## [Aim of the exercise]
Find every line in the entries that holds the string "signal" and report it.

[[ Task input open ]]

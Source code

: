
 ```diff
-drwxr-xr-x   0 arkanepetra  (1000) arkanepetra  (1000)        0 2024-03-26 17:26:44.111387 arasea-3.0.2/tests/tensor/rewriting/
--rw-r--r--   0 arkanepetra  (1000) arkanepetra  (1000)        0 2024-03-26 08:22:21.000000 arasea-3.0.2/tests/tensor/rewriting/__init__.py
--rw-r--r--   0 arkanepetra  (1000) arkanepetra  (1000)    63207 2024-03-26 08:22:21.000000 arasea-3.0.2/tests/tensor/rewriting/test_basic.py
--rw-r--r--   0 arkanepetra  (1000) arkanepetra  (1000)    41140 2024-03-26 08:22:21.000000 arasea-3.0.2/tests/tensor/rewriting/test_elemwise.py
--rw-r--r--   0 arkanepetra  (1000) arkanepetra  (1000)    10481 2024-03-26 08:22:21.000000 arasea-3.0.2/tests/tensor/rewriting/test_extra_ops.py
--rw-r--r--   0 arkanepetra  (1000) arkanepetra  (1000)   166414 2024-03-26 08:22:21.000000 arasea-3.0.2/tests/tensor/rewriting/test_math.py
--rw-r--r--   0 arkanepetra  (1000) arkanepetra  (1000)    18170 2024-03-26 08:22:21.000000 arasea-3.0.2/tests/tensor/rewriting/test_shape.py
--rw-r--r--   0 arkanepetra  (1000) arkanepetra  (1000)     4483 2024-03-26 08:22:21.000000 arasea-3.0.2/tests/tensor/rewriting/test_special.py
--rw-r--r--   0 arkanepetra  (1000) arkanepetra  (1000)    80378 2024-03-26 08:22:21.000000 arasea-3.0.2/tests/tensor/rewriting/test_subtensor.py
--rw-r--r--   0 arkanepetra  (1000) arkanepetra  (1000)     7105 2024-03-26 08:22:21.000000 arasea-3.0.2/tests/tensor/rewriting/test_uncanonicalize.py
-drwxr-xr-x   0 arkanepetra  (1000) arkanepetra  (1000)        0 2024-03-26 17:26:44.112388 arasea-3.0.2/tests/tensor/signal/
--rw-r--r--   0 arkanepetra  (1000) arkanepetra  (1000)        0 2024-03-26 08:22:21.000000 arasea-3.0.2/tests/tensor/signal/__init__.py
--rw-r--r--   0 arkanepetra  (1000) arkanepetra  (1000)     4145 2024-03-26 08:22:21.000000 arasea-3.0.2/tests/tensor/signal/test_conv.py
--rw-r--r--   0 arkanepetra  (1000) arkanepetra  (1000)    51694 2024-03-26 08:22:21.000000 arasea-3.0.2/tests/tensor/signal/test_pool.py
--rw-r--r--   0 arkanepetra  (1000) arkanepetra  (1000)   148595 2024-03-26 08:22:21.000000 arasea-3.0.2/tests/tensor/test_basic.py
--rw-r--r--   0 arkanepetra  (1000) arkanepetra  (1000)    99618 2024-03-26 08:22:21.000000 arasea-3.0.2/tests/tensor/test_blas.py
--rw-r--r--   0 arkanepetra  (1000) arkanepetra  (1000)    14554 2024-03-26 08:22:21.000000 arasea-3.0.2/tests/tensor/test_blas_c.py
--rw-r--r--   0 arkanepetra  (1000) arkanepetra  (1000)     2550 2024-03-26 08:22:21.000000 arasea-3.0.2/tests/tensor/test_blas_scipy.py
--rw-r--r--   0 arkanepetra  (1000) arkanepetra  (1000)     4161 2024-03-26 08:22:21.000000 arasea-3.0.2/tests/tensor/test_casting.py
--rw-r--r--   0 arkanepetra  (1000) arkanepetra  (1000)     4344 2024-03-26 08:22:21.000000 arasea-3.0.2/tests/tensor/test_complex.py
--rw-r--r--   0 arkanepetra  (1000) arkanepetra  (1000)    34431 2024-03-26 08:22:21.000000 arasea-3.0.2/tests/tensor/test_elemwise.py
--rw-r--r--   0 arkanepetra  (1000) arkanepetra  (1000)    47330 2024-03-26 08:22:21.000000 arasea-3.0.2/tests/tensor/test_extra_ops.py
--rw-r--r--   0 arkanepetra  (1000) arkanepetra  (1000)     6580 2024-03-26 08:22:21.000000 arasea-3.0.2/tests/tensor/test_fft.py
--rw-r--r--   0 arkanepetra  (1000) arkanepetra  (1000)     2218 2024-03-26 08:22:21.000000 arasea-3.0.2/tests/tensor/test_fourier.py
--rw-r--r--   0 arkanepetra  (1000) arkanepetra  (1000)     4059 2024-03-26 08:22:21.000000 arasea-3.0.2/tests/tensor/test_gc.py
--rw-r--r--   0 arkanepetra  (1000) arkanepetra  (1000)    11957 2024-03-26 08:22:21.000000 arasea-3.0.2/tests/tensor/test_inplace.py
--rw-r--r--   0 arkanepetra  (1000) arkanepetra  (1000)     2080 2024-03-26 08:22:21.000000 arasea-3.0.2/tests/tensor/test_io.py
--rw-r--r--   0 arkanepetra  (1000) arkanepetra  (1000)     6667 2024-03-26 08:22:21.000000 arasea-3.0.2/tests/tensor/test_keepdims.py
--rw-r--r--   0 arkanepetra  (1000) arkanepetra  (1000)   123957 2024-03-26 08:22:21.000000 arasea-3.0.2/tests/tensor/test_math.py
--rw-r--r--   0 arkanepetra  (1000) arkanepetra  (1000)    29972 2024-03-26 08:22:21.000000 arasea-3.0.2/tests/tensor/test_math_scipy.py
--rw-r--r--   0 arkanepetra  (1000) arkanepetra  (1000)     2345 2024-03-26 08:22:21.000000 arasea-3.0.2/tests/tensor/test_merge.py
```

[[ Task input closed ]]

## [Result below]
-drwxr-xr-x   0 arkanepetra  (1000) arkanepetra  (1000)        0 2024-03-26 17:26:44.112388 arasea-3.0.2/tests/tensor/signal/
--rw-r--r--   0 arkanepetra  (1000) arkanepetra  (1000)        0 2024-03-26 08:22:21.000000 arasea-3.0.2/tests/tensor/signal/__init__.py
--rw-r--r--   0 arkanepetra  (1000) arkanepetra  (1000)     4145 2024-03-26 08:22:21.000000 arasea-3.0.2/tests/tensor/signal/test_conv.py
--rw-r--r--   0 arkanepetra  (1000) arkanepetra  (1000)    51694 2024-03-26 08:22:21.000000 arasea-3.0.2/tests/tensor/signal/test_pool.py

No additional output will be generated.